They certainly belong together. Choreographer Merce Cunningham believes that all movement is dance. Composer John Cage insists that all sound is music. Pop Artist Robert Rauschenberg thinks “every object is as good as every other object.” But could they belong to derrière-garde London? After presenting 15 ballets in six performances at Sadler’s Wells, the triarchy established itself as the most explosive event in British ballet since Martha Graham’s London debut in 1954. At week’s end the company had proved such a surprise smash that it transferred to another theater for 18 more performances.
The repertory ranged from far-in to farthest out. In a 50-min. work aptly titled Aeon, a blinding flash of magnesium flares stirred Cunningham’s ten-member troupe into an otherworldly, slow-motion ballet. In the orchestra pit, Conductor Cage slowly raised and lowered his arms like a railroad signal, while his two-man orchestra conjured a percussive nightmare with such ear-splitting accents as a nail file rasped across a metal music stand. When the sound system shorted and buzzed harshly for several minutes, the audience accepted it as part of the show.

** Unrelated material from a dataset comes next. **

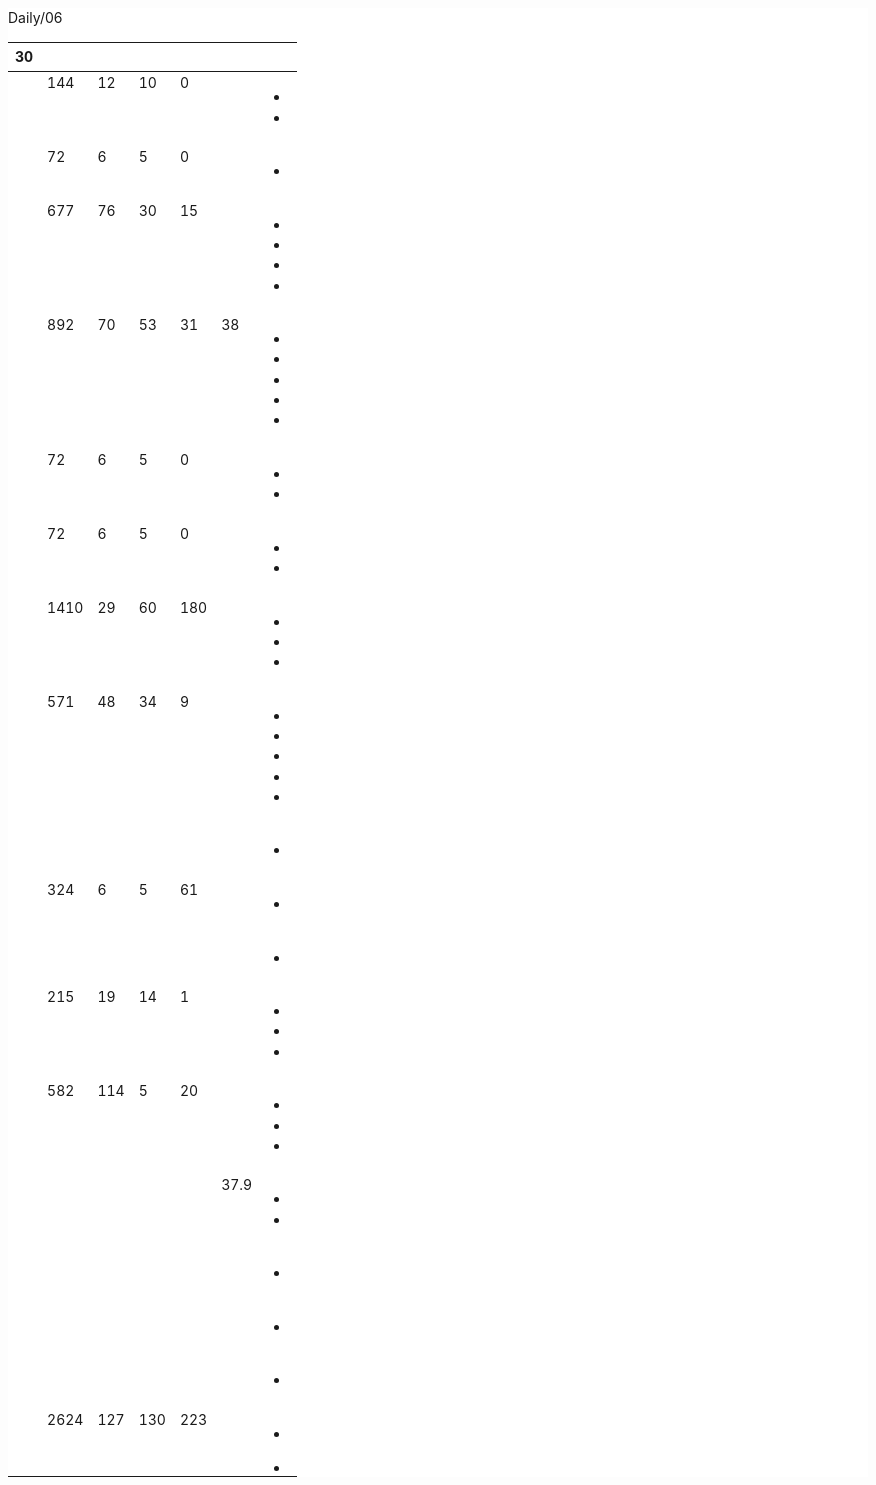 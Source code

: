 Daily/06</p></span></h4><div><table class="dataview table-view-table"><thead class="table-view-thead"><tr class="table-view-tr-header"><th class="table-view-th"><span></span><span class="dataview small-text">30</span></th><th class="table-view-th"><span></span></th><th class="table-view-th"><span></span></th><th class="table-view-th"><span></span></th><th class="table-view-th"><span></span></th><th class="table-view-th"><span></span></th><th class="table-view-th"><span></span></th></tr></thead><tbody class="table-view-tbody"><tr><td><span></span></td><td>144</td><td>12</td><td>10</td><td>0</td><td><span></span></td><td><ul class="dataview dataview-ul dataview-result-list-ul"><li class="dataview-result-list-li"><span></span></li><li class="dataview-result-list-li"><span></span></li></ul></td></tr><tr><td><span></span></td><td>72</td><td>6</td><td>5</td><td>0</td><td><span></span></td><td><ul class="dataview dataview-ul dataview-result-list-ul"><li class="dataview-result-list-li"><span></span></li></ul></td></tr><tr><td><span></span></td><td>677</td><td>76</td><td>30</td><td>15</td><td><span></span></td><td><ul class="dataview dataview-ul dataview-result-list-ul"><li class="dataview-result-list-li"><span></span></li><li class="dataview-result-list-li"><span></span></li><li class="dataview-result-list-li"><span></span></li><li class="dataview-result-list-li"><span></span></li></ul></td></tr><tr><td><span></span></td><td>892</td><td>70</td><td>53</td><td>31</td><td>38</td><td><ul class="dataview dataview-ul dataview-result-list-ul"><li class="dataview-result-list-li"><span></span></li><li class="dataview-result-list-li"><span></span></li><li class="dataview-result-list-li"><span></span></li><li class="dataview-result-list-li"><span></span></li><li class="dataview-result-list-li"><span></span></li></ul></td></tr><tr><td><span></span></td><td>72</td><td>6</td><td>5</td><td>0</td><td><span></span></td><td><ul class="dataview dataview-ul dataview-result-list-ul"><li class="dataview-result-list-li"><span></span></li><li class="dataview-result-list-li"><span></span></li></ul></td></tr><tr><td><span></span></td><td>72</td><td>6</td><td>5</td><td>0</td><td><span></span></td><td><ul class="dataview dataview-ul dataview-result-list-ul"><li class="dataview-result-list-li"><span></span></li><li class="dataview-result-list-li"><span></span></li></ul></td></tr><tr><td><span></span></td><td>1410</td><td>29</td><td>60</td><td>180</td><td><span></span></td><td><ul class="dataview dataview-ul dataview-result-list-ul"><li class="dataview-result-list-li"><span></span></li><li class="dataview-result-list-li"><span></span></li><li class="dataview-result-list-li"><span></span></li></ul></td></tr><tr><td><span></span></td><td>571</td><td>48</td><td>34</td><td>9</td><td><span></span></td><td><ul class="dataview dataview-ul dataview-result-list-ul"><li class="dataview-result-list-li"><span></span></li><li class="dataview-result-list-li"><span></span></li><li class="dataview-result-list-li"><span></span></li><li class="dataview-result-list-li"><span></span></li><li class="dataview-result-list-li"><span></span></li></ul></td></tr><tr><td><span></span></td><td><span></span></td><td><span></span></td><td><span></span></td><td><span></span></td><td><span></span></td><td><ul class="dataview dataview-ul dataview-result-list-ul"><li class="dataview-result-list-li"><span></span></li></ul></td></tr><tr><td><span></span></td><td>324</td><td>6</td><td>5</td><td>61</td><td><span></span></td><td><ul class="dataview dataview-ul dataview-result-list-ul"><li class="dataview-result-list-li"><span></span></li></ul></td></tr><tr><td><span></span></td><td><span></span></td><td><span></span></td><td><span></span></td><td><span></span></td><td><span></span></td><td><ul class="dataview dataview-ul dataview-result-list-ul"><li class="dataview-result-list-li"><span></span></li></ul></td></tr><tr><td><span></span></td><td>215</td><td>19</td><td>14</td><td>1</td><td><span></span></td><td><ul class="dataview dataview-ul dataview-result-list-ul"><li class="dataview-result-list-li"><span></span></li><li class="dataview-result-list-li"><span></span></li><li class="dataview-result-list-li"><span></span></li></ul></td></tr><tr><td><span></span></td><td>582</td><td>114</td><td>5</td><td>20</td><td><span></span></td><td><ul class="dataview dataview-ul dataview-result-list-ul"><li class="dataview-result-list-li"><span></span></li><li class="dataview-result-list-li"><span></span></li><li class="dataview-result-list-li"><span></span></li></ul></td></tr><tr><td><span></span></td><td><span></span></td><td><span></span></td><td><span></span></td><td><span></span></td><td>37.9</td><td><ul class="dataview dataview-ul dataview-result-list-ul"><li class="dataview-result-list-li"><span></span></li><li class="dataview-result-list-li"><span></span></li></ul></td></tr><tr><td><span></span></td><td><span></span></td><td><span></span></td><td><span></span></td><td><span></span></td><td><span></span></td><td><ul class="dataview dataview-ul dataview-result-list-ul"><li class="dataview-result-list-li"><span></span></li></ul></td></tr><tr><td><span></span></td><td><span></span></td><td><span></span></td><td><span></span></td><td><span></span></td><td><span></span></td><td><ul class="dataview dataview-ul dataview-result-list-ul"><li class="dataview-result-list-li"><span></span></li></ul></td></tr><tr><td><span></span></td><td><span></span></td><td><span></span></td><td><span></span></td><td><span></span></td><td><span></span></td><td><ul class="dataview dataview-ul dataview-result-list-ul"><li class="dataview-result-list-li"><span></span></li></ul></td></tr><tr><td><span></span></td><td>2624</td><td>127</td><td>130</td><td>223</td><td><span></span></td><td><ul class="dataview dataview-ul dataview-result-list-ul"><li class="dataview-result-list-li"><span></span></li><li class="dataview-result-list-li"><span>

As was markedly evident in Suite for Five, no attempt was made to correlate Cage’s scores with Cunningham’s choreography; the dances were neither created nor rehearsed to the music. A couple of ballets ended as inconclusively as a New Yorker short story. What did it all mean—if anything? “Barefoot inconsequentiality,” as the Guardian snorted? Or “a much-needed shot in the backside,” as the Sunday Times averred? Most balletomanes tended to the Observer’s verdict that the three “are so full of invention that they will be a mine for imitators for years.”